■ Task to carry out:
Your task is to transcribe the data in full.

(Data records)
==============================
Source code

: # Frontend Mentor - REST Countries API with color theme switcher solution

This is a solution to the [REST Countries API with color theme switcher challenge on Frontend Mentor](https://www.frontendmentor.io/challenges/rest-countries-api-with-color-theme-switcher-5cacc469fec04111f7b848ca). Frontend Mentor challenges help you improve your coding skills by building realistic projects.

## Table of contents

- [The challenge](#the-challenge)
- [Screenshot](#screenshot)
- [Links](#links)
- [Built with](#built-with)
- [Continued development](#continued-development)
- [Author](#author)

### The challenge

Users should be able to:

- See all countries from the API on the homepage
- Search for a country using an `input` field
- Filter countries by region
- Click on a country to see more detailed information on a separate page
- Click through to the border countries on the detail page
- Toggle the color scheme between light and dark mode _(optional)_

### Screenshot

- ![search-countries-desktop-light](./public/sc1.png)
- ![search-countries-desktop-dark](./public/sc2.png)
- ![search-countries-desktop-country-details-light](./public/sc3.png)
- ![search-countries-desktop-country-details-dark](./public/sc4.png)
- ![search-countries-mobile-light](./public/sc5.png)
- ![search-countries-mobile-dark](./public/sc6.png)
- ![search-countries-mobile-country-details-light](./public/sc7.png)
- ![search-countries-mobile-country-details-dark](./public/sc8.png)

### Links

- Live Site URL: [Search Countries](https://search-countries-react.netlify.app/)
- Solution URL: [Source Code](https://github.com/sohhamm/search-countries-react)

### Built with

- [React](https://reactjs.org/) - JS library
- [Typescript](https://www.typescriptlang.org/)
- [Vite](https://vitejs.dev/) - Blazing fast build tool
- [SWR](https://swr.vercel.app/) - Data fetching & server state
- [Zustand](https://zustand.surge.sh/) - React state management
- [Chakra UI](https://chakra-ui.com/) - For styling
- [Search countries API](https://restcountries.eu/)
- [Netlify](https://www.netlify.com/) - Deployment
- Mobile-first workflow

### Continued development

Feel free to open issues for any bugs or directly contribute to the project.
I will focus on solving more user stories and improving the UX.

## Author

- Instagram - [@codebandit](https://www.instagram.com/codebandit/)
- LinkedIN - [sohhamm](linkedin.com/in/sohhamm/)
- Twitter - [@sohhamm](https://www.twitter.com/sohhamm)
==============================
■ Finished task:
Source code

: # Frontend Mentor - REST Countries API with color theme switcher solution

This is a solution to the [REST Countries API with color theme switcher challenge on Frontend Mentor](https://www.frontendmentor.io/challenges/rest-countries-api-with-color-theme-switcher-5cacc469fec04111f7b848ca). Frontend Mentor challenges help you improve your coding skills by building realistic projects.

## Table of contents

- [The challenge](#the-challenge)
- [Screenshot](#screenshot)
- [Links](#links)
- [Built with](#built-with)
- [Continued development](#continued-development)
- [Author](#author)

### The challenge

Users should be able to:

- See all countries from the API on the homepage
- Search for a country using an `input` field
- Filter countries by region
- Click on a country to see more detailed information on a separate page
- Click through to the border countries on the detail page
- Toggle the color scheme between light and dark mode _(optional)_

### Screenshot

- ![search-countries-desktop-light](./public/sc1.png)
- ![search-countries-desktop-dark](./public/sc2.png)
- ![search-countries-desktop-country-details-light](./public/sc3.png)
- ![search-countries-desktop-country-details-dark](./public/sc4.png)
- ![search-countries-mobile-light](./public/sc5.png)
- ![search-countries-mobile-dark](./public/sc6.png)
- ![search-countries-mobile-country-details-light](./public/sc7.png)
- ![search-countries-mobile-country-details-dark](./public/sc8.png)

### Links

- Live Site URL: [Search Countries](https://search-countries-react.netlify.app/)
- Solution URL: [Source Code](https://github.com/sohhamm/search-countries-react)

### Built with

- [React](https://reactjs.org/) - JS library
- [Typescript](https://www.typescriptlang.org/)
- [Vite](https://vitejs.dev/) - Blazing fast build tool
- [SWR](https://swr.vercel.app/) - Data fetching & server state
- [Zustand](https://zustand.surge.sh/) - React state management
- [Chakra UI](https://chakra-ui.com/) - For styling
- [Search countries API](https://restcountries.eu/)
- [Netlify](https://www.netlify.com/) - Deployment
- Mobile-first workflow

### Continued development

Feel free to open issues for any bugs or directly contribute to the project.
I will focus on solving more user stories and improving the UX.

## Author

- Instagram - [@codebandit](https://www.instagram.com/codebandit/)
- LinkedIN - [sohhamm](linkedin.com/in/sohhamm/)
- Twitter - [@sohhamm](https://www.twitter.com/sohhamm)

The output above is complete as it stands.